By Dick Rothschild   
Wednesday, August 01, 2012 09:00 AM
Sustainable choices are often accompanied by discomforting side effects. Your new hybrid slashes your CO2 output and foreign oil consumption and saves you money in the long run – but you have to shell out more green for it up front. You reject disposable plastic bags and bottled water to achieve desirable environmental gains, but in return you end up having to lug reusable bags and water bottles almost everywhere you go.  Or you replace your incandescent bulbs with energy-efficient fluorescents only to find that the light from the replacements lack the warm color of the originals. But “it aint necessarily so.” There are some sustainable choices with no apparent negative trade-offs.  Growing your own veggies or buying locally grown ones from a farmers’ market could be one, which offers a previously unsung health benefit, making it a win-win-win proposition.

Granted, we’ve long known that locally grown fruit and vegetables taste better and save much of the energy conventionally used in growing, processing, transporting, distributing and marketing produce. And increasingly we recognize the benefits of the gentle exercise involved in gardening and its therapeutic effect of connecting us to nature and life on a fundamental level.

Until recently, though, we have almost ignored the potentially powerful side effect of getting our hands into the dirt or even eating a little dirt that may still cling to locally grown fruits and vegetables.

Though not widely publicized, it has been known for a while that a humble strain of bacteria found in dirt may be able to boost our immune systems to resist some of the most pernicious diseases, elevate our mood and boost the brain’s ability to absorb new information.

 The name of the bacteria capable of these good deeds is M.vaccae (short for Mycobacterium vaccae) and it is found naturally in soil. M.vaccae is a harmless relative of the harmful bug that causes tuberculosis and leprosy.  It takes its name from vacca, the Latin word for cow, as it was first cultured from cow dung in Austria. 

We now think that kids making mud pies and gardeners digging in the dirt without gloves absorb these bacteria through small skin abrasions or that they breathe them in.

The discovery of the bacteria’s potential benefits began as the result of an experiment by Mary O’Brien, a consultant medical oncologist specializing in breast and lung cancer at the Royal Marsden Hospital in London. Dr. O’Brien was trying an experimental treatment for lung cancer which consisted of inoculating patients with killed  M.vaccae. Dr. O’Brien observed that inoculated patients not only had fewer cancer symptoms, but also showed improvement in their emotional health, vitality and general cognitive function.
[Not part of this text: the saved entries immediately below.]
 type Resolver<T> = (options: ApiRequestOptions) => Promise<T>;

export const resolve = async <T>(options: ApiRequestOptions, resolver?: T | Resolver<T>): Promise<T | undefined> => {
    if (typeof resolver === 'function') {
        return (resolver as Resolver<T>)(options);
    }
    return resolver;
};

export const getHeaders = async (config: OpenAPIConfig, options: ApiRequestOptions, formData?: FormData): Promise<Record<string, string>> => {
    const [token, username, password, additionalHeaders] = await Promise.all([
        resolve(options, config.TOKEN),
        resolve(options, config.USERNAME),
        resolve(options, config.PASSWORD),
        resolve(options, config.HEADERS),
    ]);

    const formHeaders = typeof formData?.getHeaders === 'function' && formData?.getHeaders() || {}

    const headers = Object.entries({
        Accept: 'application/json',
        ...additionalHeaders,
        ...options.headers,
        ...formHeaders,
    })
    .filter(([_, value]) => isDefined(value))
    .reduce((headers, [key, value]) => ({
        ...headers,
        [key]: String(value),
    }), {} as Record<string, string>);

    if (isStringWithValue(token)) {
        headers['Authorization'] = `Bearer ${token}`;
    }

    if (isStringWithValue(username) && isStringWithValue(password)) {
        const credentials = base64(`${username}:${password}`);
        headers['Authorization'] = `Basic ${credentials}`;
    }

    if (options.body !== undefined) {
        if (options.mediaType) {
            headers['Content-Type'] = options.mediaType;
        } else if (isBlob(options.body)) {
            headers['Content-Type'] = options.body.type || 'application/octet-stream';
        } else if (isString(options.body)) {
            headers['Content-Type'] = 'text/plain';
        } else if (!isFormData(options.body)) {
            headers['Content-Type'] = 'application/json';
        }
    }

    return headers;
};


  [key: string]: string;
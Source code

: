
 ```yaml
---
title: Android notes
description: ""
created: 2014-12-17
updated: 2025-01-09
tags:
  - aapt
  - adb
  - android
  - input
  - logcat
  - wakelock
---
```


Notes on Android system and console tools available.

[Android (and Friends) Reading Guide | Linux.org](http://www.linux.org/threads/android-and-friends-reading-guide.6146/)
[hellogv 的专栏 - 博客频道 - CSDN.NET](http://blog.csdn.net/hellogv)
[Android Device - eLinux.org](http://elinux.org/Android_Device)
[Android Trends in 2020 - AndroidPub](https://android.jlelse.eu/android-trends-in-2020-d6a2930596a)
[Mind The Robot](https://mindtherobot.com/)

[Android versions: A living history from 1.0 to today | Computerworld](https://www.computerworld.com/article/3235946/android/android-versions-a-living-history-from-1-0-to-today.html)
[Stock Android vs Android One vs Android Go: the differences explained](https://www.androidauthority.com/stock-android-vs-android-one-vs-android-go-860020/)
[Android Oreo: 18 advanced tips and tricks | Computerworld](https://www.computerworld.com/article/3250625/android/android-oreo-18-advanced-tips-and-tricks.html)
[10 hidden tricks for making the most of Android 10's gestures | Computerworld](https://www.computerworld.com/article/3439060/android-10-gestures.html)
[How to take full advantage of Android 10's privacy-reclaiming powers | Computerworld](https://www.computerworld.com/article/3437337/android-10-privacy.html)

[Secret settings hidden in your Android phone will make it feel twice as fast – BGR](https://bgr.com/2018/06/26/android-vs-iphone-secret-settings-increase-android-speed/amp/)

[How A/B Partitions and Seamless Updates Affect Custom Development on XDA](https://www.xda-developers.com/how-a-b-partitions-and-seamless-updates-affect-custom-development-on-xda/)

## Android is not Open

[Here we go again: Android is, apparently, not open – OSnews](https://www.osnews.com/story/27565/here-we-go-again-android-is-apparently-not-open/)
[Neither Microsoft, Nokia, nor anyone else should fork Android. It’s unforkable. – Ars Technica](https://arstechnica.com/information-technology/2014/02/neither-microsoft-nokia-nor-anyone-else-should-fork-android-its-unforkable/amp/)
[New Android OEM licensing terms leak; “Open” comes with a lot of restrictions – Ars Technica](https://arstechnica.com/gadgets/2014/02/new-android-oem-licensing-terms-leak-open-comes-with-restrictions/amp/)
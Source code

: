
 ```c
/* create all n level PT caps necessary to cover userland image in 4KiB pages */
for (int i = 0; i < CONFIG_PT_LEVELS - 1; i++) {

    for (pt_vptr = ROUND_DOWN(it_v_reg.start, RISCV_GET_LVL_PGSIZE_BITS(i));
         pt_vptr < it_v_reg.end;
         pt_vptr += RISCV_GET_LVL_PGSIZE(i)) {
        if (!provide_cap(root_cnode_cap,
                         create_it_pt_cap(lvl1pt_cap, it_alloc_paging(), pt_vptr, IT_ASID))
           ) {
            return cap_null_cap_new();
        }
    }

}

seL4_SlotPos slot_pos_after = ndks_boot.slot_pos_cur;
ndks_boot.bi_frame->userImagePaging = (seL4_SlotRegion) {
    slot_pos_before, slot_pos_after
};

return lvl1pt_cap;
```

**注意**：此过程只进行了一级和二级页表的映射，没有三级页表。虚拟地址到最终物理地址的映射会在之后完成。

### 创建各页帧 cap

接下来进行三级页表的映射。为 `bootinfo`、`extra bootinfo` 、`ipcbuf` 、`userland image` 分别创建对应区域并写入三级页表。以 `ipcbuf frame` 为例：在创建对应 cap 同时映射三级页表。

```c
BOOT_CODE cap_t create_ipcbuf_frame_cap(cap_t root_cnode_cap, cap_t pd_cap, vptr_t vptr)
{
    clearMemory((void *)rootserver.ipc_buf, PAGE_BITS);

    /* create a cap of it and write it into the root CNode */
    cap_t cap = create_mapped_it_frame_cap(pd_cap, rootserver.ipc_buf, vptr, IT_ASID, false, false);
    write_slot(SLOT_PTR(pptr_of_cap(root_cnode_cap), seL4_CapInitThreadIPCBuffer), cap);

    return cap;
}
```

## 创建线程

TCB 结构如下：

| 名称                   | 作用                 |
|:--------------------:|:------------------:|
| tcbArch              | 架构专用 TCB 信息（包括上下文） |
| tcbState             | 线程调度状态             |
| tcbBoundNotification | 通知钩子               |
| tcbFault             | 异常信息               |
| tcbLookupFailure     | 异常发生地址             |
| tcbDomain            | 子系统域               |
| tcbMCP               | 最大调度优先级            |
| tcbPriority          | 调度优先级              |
Based on these observations, Dr. Chris Lowry, a neuroscientist at Bristol University, hypothesized that the immune response to M.vaccae induces the brain to produce serotonin, a drug that reduces stress and prevents depression. To test his hypothesis Lowry injected mice with M. vaccae and through a series of experiments was able to show that M.vaccae lowered stress, increased activity, vitality and concentration - at least in the mice.  

 More recent research conducted by Dorothy Matthews and Susan Jenks of the Sage Colleges in Troy, N.Y.  seems to confirm some of Chris Lowry’s findings.  Mice injected with M.vaccae showed some growth of neurons, as well as higher serotonin levels and lower levels of anxiety.
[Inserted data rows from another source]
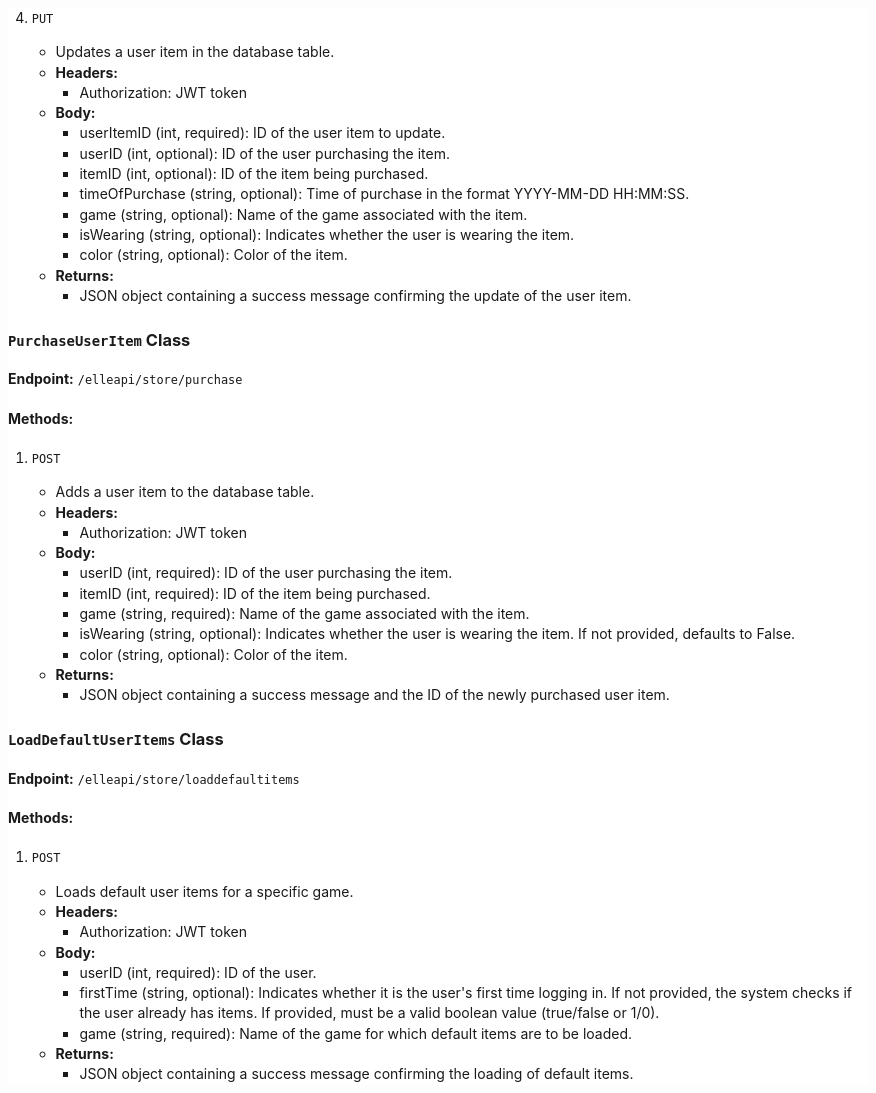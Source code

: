 4. `PUT`

    - Updates a user item in the database table.
    - **Headers:**
        - Authorization: JWT token
    - **Body:**
        - userItemID (int, required): ID of the user item to update.
        - userID (int, optional): ID of the user purchasing the item.
        - itemID (int, optional): ID of the item being purchased.
        - timeOfPurchase (string, optional): Time of purchase in the format YYYY-MM-DD HH:MM:SS.
        - game (string, optional): Name of the game associated with the item.
        - isWearing (string, optional): Indicates whether the user is wearing the item.
        - color (string, optional): Color of the item.
    - **Returns:**
        - JSON object containing a success message confirming the update of the user item.

### `PurchaseUserItem` Class

**Endpoint:** `/elleapi/store/purchase`

#### Methods:

1. `POST`

    - Adds a user item to the database table.
    - **Headers:**
        - Authorization: JWT token
    - **Body:**
        - userID (int, required): ID of the user purchasing the item.
        - itemID (int, required): ID of the item being purchased.
        - game (string, required): Name of the game associated with the item.
        - isWearing (string, optional): Indicates whether the user is wearing the item. If not provided, defaults to False.
        - color (string, optional): Color of the item.
    - **Returns:**
        - JSON object containing a success message and the ID of the newly purchased user item.

### `LoadDefaultUserItems` Class

**Endpoint:** `/elleapi/store/loaddefaultitems`

#### Methods:

1. `POST`

    - Loads default user items for a specific game.
    - **Headers:**
        - Authorization: JWT token
    - **Body:**
        - userID (int, required): ID of the user.
        - firstTime (string, optional): Indicates whether it is the user's first time logging in. If not provided, the system checks if the user already has items. If provided, must be a valid boolean value (true/false or 1/0).
        - game (string, required): Name of the game for which default items are to be loaded.
    - **Returns:**
        - JSON object containing a success message confirming the loading of default items.
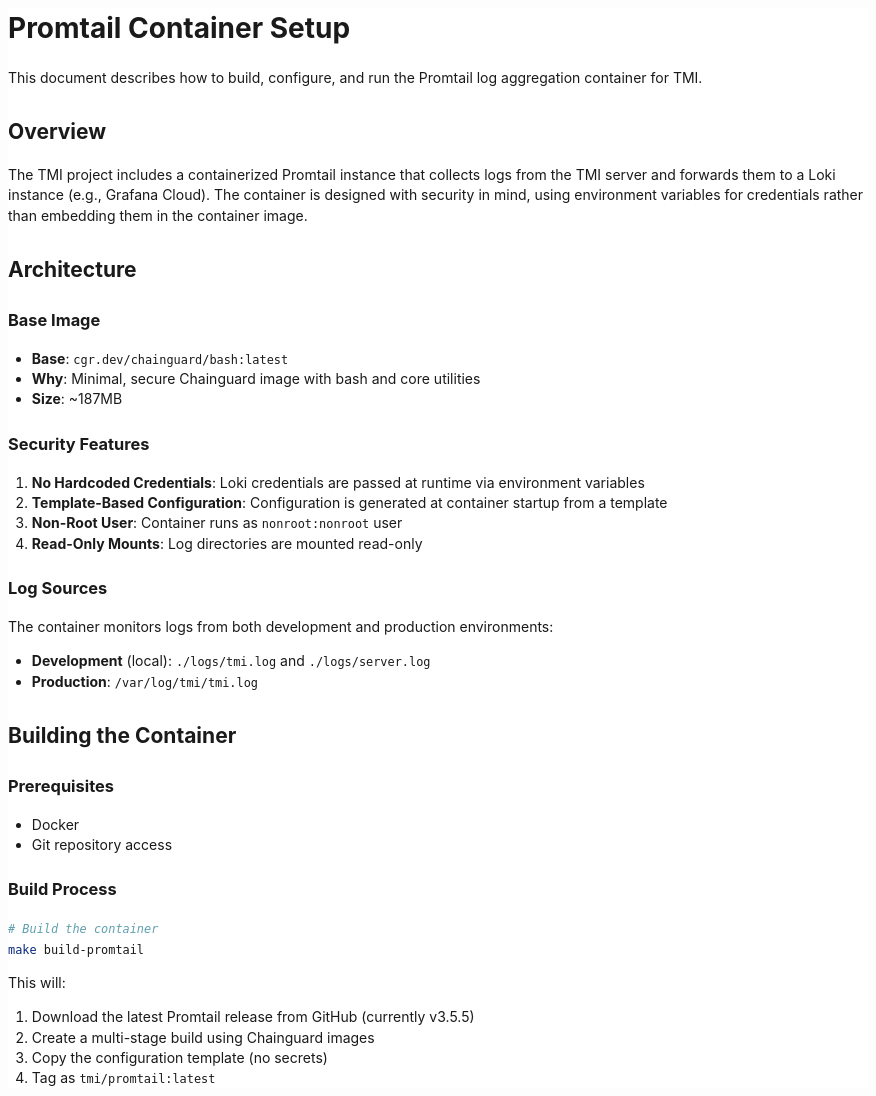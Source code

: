 # Promtail Container Setup

This document describes how to build, configure, and run the Promtail log aggregation container for TMI.

## Overview

The TMI project includes a containerized Promtail instance that collects logs from the TMI server and forwards them to a Loki instance (e.g., Grafana Cloud). The container is designed with security in mind, using environment variables for credentials rather than embedding them in the container image.

## Architecture

### Base Image

- **Base**: `cgr.dev/chainguard/bash:latest`
- **Why**: Minimal, secure Chainguard image with bash and core utilities
- **Size**: ~187MB

### Security Features

1. **No Hardcoded Credentials**: Loki credentials are passed at runtime via environment variables
2. **Template-Based Configuration**: Configuration is generated at container startup from a template
3. **Non-Root User**: Container runs as `nonroot:nonroot` user
4. **Read-Only Mounts**: Log directories are mounted read-only

### Log Sources

The container monitors logs from both development and production environments:

- **Development** (local): `./logs/tmi.log` and `./logs/server.log`
- **Production**: `/var/log/tmi/tmi.log`

## Building the Container

### Prerequisites

- Docker
- Git repository access

### Build Process

```bash
# Build the container
make build-promtail
```

This will:
1. Download the latest Promtail release from GitHub (currently v3.5.5)
2. Create a multi-stage build using Chainguard images
3. Copy the configuration template (no secrets)
4. Tag as `tmi/promtail:latest`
These results are intriguing because they open the possibility of treating cancer and clinical depression with a vaccination of  M.vaccae. They also suggest the possibility of the bug being used to treat Crohn’s disease and rheumatoid arthritis as well as depression and cancer. Don’t get carried away just yet, though. The research is pretty thin.  

But results so far do open the door to a new line of inquiry as to why depression, asthma and allergies (both caused by the immune system attacking body cells it is supposed to be protecting) are on the rise. One explanation is the hygiene hypothesis. It suggests that sharply reduced childhood exposure to harmless bugs is leading to improperly primed immune systems which then go on to look for trouble where none exists.

Lots of questions, some with answers yet to come. But, as Chris Lowry puts it, “They also leave us wondering if we shouldn’t be spending more time playing in the dirt.”